Skakke saltó al bote, que se alejó a toda prisa de la isla.

Los tres hermanos miraron con curiosidad a Grutte. Tenía la barba salpicada de gris y la cara tan arrugada como la piel de una manzana seca. Pero los ojos le brillaban y su postura era orgullosa y erguida.

—¿Por qué nos han traído aquí? ¿Y quién eres tú? —preguntó Signy.

—Soy un viejo amigo de vuestro padre. Yo ya era un hombre hecho y derecho cuando él era tan pequeño como tus dos hermanos. De mí aprendió a manejar la espada y me acompañó en muchas aventuras. Cuando me hice demasiado viejo para seguir luchando y unirme a la batalla, me vine a vivir a esta isla. Desde entonces vivo aquí solo, pero prometí a vuestro padre que os acogería y protegería si alguna vez lo necesitabais. Y ahora parece que ha llegado el momento. Os enseñaré mi cabaña —contestó Grutte.

La cabaña de Grutte Barbagrís estaba en un acantilado de cara al mar. Había una red de pesca secándose delante de la puerta y un pequeño bote amarrado a un poste en la bahía de más abajo. Los tres niños siguieron a Grutte al interior de la cabaña.

—Sé que estáis preocupados por vuestro padre, pero tenéis que intentar dormir un poco —dijo mientras extendía unas gruesas pieles de animales sobre el suelo.

Los hermanos se tumbaron obedientemente y, a pesar de la agitación de la noche, pronto cayeron en un sueño inquieto.

 

Les despertó un olor penetrante a pescado hervido y la luz de la mañana, que se colaba por el agujero del techo de la cabaña por donde escapaba el humo.

—El desayuno está listo —anunció Grutte poniendo un cuenco sobre la mesa—. Seguramente no esté tan bueno como el que os sirven en el complejo del rey, pero es lo que hay.

Los hermanos se sentaron a la mesa y Grutte abrió la puerta de la cabaña para ver el fiordo mientras comían. Ya no quedaba rastro de la niebla y las olas resplandecían bajo el sol mientras una bandada de cormoranes volaba en rasante sobre la superficie del agua. Los tres hermanos trataron de divisar el complejo del rey con la esperanza de averiguar quién había ganado la batalla, pero les tapaba una pequeña península cubierta de árboles.

—Ojalá pudiéramos enterarnos de qué ha pasado —suspiró Signy.

—Los soldados de padre son los mejores del mundo, seguro que han acabado con el enemigo durante la noche —dijo Regin.

—¡Hay un barco! ¡Está bordeando la península justo ahora! —exclamó Buri súbitamente—. Podría ser padre que viene a buscarnos.

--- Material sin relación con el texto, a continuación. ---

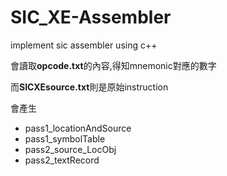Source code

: # SIC_XE-Assembler
implement sic assembler using c++

會讀取**opcode.txt**的內容,得知mnemonic對應的數字

而**SICXEsource.txt**則是原始instruction

會產生

* pass1_locationAndSource
* pass1_symbolTable
* pass2_source_LocObj
* pass2_textRecord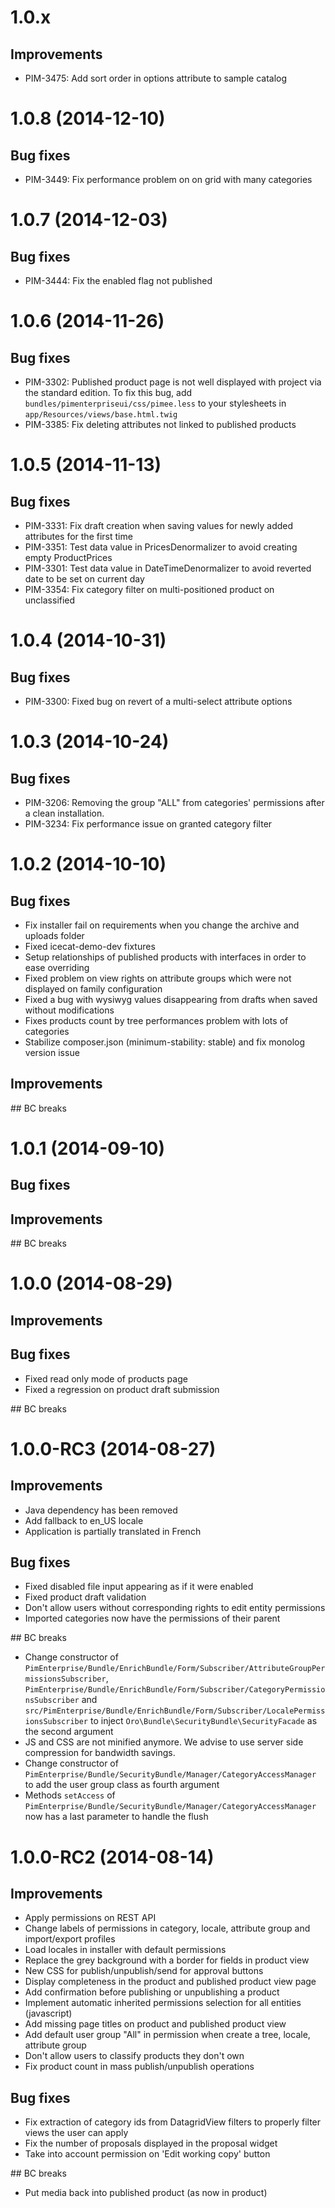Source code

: # 1.0.x

## Improvements
- PIM-3475: Add sort order in options attribute to sample catalog

# 1.0.8 (2014-12-10)

## Bug fixes
- PIM-3449: Fix performance problem on on grid with many categories

# 1.0.7 (2014-12-03)

## Bug fixes
- PIM-3444: Fix the enabled flag not published

# 1.0.6 (2014-11-26)

## Bug fixes
- PIM-3302: Published product page is not well displayed with project via the standard edition. To fix this bug, add `bundles/pimenterpriseui/css/pimee.less` to your stylesheets in `app/Resources/views/base.html.twig`
- PIM-3385: Fix deleting attributes not linked to published products

# 1.0.5 (2014-11-13)

## Bug fixes
- PIM-3331: Fix draft creation when saving values for newly added attributes for the first time
- PIM-3351: Test data value in PricesDenormalizer to avoid creating empty ProductPrices
- PIM-3301: Test data value in DateTimeDenormalizer to avoid reverted date to be set on current day
- PIM-3354: Fix category filter on multi-positioned product on unclassified

# 1.0.4 (2014-10-31)

## Bug fixes
- PIM-3300: Fixed bug on revert of a multi-select attribute options

# 1.0.3 (2014-10-24)

## Bug fixes
- PIM-3206: Removing the group "ALL" from categories' permissions after a clean installation.
- PIM-3234: Fix performance issue on granted category filter

# 1.0.2 (2014-10-10)

## Bug fixes
- Fix installer fail on requirements when you change the archive and uploads folder
- Fixed icecat-demo-dev fixtures
- Setup relationships of published products with interfaces in order to ease overriding
- Fixed problem on view rights on attribute groups which were not displayed on family configuration
- Fixed a bug with wysiwyg values disappearing from drafts when saved without modifications
- Fixes products count by tree performances problem with lots of categories
- Stabilize composer.json (minimum-stability: stable) and fix monolog version issue

## Improvements

## BC breaks

# 1.0.1 (2014-09-10)

## Bug fixes

## Improvements

## BC breaks

# 1.0.0 (2014-08-29)

## Improvements

## Bug fixes
- Fixed read only mode of products page
- Fixed a regression on product draft submission

## BC breaks

# 1.0.0-RC3 (2014-08-27)

## Improvements
- Java dependency has been removed
- Add fallback to en_US locale
- Application is partially translated in French

## Bug fixes
- Fixed disabled file input appearing as if it were enabled
- Fixed product draft validation
- Don't allow users without corresponding rights to edit entity permissions
- Imported categories now have the permissions of their parent

## BC breaks
- Change constructor of `PimEnterprise/Bundle/EnrichBundle/Form/Subscriber/AttributeGroupPermissionsSubscriber`, `PimEnterprise/Bundle/EnrichBundle/Form/Subscriber/CategoryPermissionsSubscriber` and `src/PimEnterprise/Bundle/EnrichBundle/Form/Subscriber/LocalePermissionsSubscriber` to inject `Oro\Bundle\SecurityBundle\SecurityFacade` as the second argument
- JS and CSS are not minified anymore. We advise to use server side compression for bandwidth savings.
- Change constructor of `PimEnterprise/Bundle/SecurityBundle/Manager/CategoryAccessManager` to add the user group class as fourth argument
- Methods `setAccess` of `PimEnterprise/Bundle/SecurityBundle/Manager/CategoryAccessManager` now has a last parameter to handle the flush

# 1.0.0-RC2 (2014-08-14)

## Improvements
- Apply permissions on REST API
- Change labels of permissions in category, locale, attribute group and import/export profiles
- Load locales in installer with default permissions
- Replace the grey background with a border for fields in product view
- New CSS for publish/unpublish/send for approval buttons
- Display completeness in the product and published product view page
- Add confirmation before publishing or unpublishing a product
- Implement automatic inherited permissions selection for all entities (javascript)
- Add missing page titles on product and published product view
- Add default user group "All" in permission when create a tree, locale, attribute group
- Don't allow users to classify products they don't own
- Fix product count in mass publish/unpublish operations

## Bug fixes
- Fix extraction of category ids from DatagridView filters to properly filter views the user can apply
- Fix the number of proposals displayed in the proposal widget
- Take into account permission on 'Edit working copy' button

## BC breaks
- Put media back into published product (as now in product)
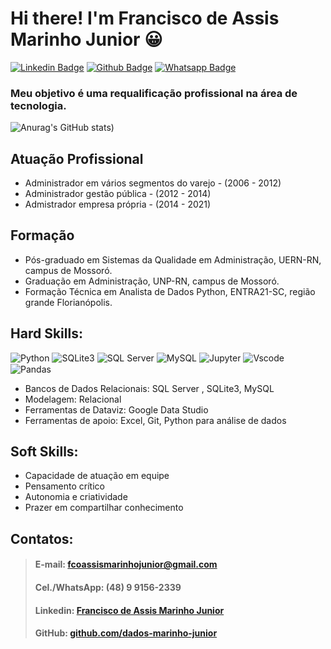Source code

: # Hi there! I'm Francisco de Assis Marinho Junior 😀


[![Linkedin Badge](https://img.shields.io/badge/-LinkedIn-blue?style=for-the-badge&logo=Linkedin&logoColor=white&link=https:https://www.linkedin.com/in/marinho-junior-analise-dados/)](https://www.linkedin.com/in/marinho-junior-analise-dados/)
[![Github Badge](https://img.shields.io/badge/GitHub-100000?style=for-the-badge&logo=github&logoColor=white&link=https://github.com/dados-marinho-junior)](https://github.com/dados-marinho-junior)
[![Whatsapp Badge](https://img.shields.io/badge/WhatsApp-25D366?style=for-the-badge&logo=whatsapp&logoColor=white&link=https://wa.me/5548991562339)](https://wa.me/5548991562339)


### Meu objetivo é uma requalificação profissional na área de tecnologia.

![Anurag's GitHub stats](https://github-readme-stats.vercel.app/api?username=dados-marinho-junior&show_icons=true&theme=radical))

## Atuação Profissional 

- Administrador em vários segmentos do varejo - (2006 - 2012)
- Administrador gestão pública - (2012 - 2014)
- Admistrador empresa própria - (2014 - 2021)



## Formação
- Pós-graduado em Sistemas da Qualidade em Administração, UERN-RN, campus de Mossoró. 
- Graduação em Administração, UNP-RN, campus de Mossoró.
- Formação Técnica em Analista de Dados Python, ENTRA21-SC, região grande Florianópolis.

## Hard Skills:
![Python](https://img.shields.io/badge/python-3670A0?style=for-the-badge&logo=python&logoColor=ffdd54)
![SQLite3](https://img.shields.io/badge/sqlite-%2307405e.svg?style=for-the-badge&logo=sqlite&logoColor=white)
![SQL Server](https://img.shields.io/badge/Microsoft%20SQL%20Server-CC2927?style=for-the-badge&logo=microsoft%20sql%20server&logoColor=white)
![MySQL](https://img.shields.io/badge/MySQL-005C84?style=for-the-badge&logo=mysql&logoColor=white)
![Jupyter](https://img.shields.io/badge/jupyter-%23FA0F00.svg?style=for-the-badge&logo=jupyter&logoColor=white)
![Vscode](https://img.shields.io/badge/Visual%20Studio%20Code-0078d7.svg?style=for-the-badge&logo=visual-studio-code&logoColor=white)
![Pandas](https://img.shields.io/badge/pandas-%23150458.svg?style=for-the-badge&logo=pandas&logoColor=white)
<img src="https://user-images.githubusercontent.com/104402499/184909582-e179abed-d8d3-4890-bd68-c9895636936d.png" height="15"/>


- Bancos de Dados Relacionais: SQL Server , SQLite3, MySQL
- Modelagem: Relacional
- Ferramentas de Dataviz: Google Data Studio
- Ferramentas de apoio: Excel, Git, Python para análise de dados

## Soft Skills:
- Capacidade de atuação em equipe 
- Pensamento crítico
- Autonomia e criatividade
- Prazer em compartilhar conhecimento


## Contatos: 

> #### E-mail: fcoassismarinhojunior@gmail.com  
> #### Cel./WhatsApp: (48) 9 9156-2339  
> #### Linkedin: <a href="https://www.linkedin.com/in/marinho-junior-analise-dados/"> Francisco de Assis Marinho Junior </a> 
> #### GitHub: <a href="https://github.com/dados-marinho-junior"> github.com/dados-marinho-junior </a>


<!--
**dados-marinho-junior/dados-marinho-junior** is a ✨ _special_ ✨ repository because its `README.md` (this file) appears on your GitHub profile.

Here are some ideas to get you started:

- 🔭 I’m currently working on ...
- 🌱 I’m currently learning ...
- 👯 I’m looking to collaborate on ...
- 🤔 I’m looking for help with ...
- 💬 Ask me about ...
- 📫 How to reach me: ...
- 😄 Pronouns: ...
- ⚡ Fun fact: ...
-->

Grutte se puso de pie rápidamente y se acercó a la puerta con la mano sobre los ojos a modo de visera.

—Ese barco no es del rey Alrik: es un dragón sediento de vuestra sangre. No hay tiempo que perder: tirad los cuencos y la comida a la basura y venid conmigo —respondió Grutte.

Los niños se apresuraron a recoger la mesa mientras Grutte guardaba las pieles sobre las que habían dormido.

Los condujo al bosque, donde las primeras hojas amarillas habían aparecido en las finas ramas de los árboles. Los rayos del sol se colaban entre los troncos, pero seguía haciendo frío y humedad en las partes sombreadas. Los tres hermanos tenían que andar deprisa para no quedarse atrás.

—Me pregunto si padre… ¿Crees que estará bien, que todos estarán bien? —preguntó Signy.

—No lo sé —respondió Grutte—. Ahora lo que debemos hacer es encontraros un escondite. Esta isla es pequeña y puede registrarse a fondo con pocos hombres, pero conozco un lugar seguro.

Al cabo de unos minutos, Grutte se detuvo junto a un inmenso roble derribado por alguna tormenta de invierno. El enorme tronco yacía en el suelo del bosque con las raíces apuntando en todas direcciones. En el lugar que había ocupado en el suelo había un gran agujero que, con el paso del tiempo, había sido invadido por pequeños abedules y zarzas. El fondo del agujero estaba cubierto por una gruesa capa de hojas secas de los años anteriores.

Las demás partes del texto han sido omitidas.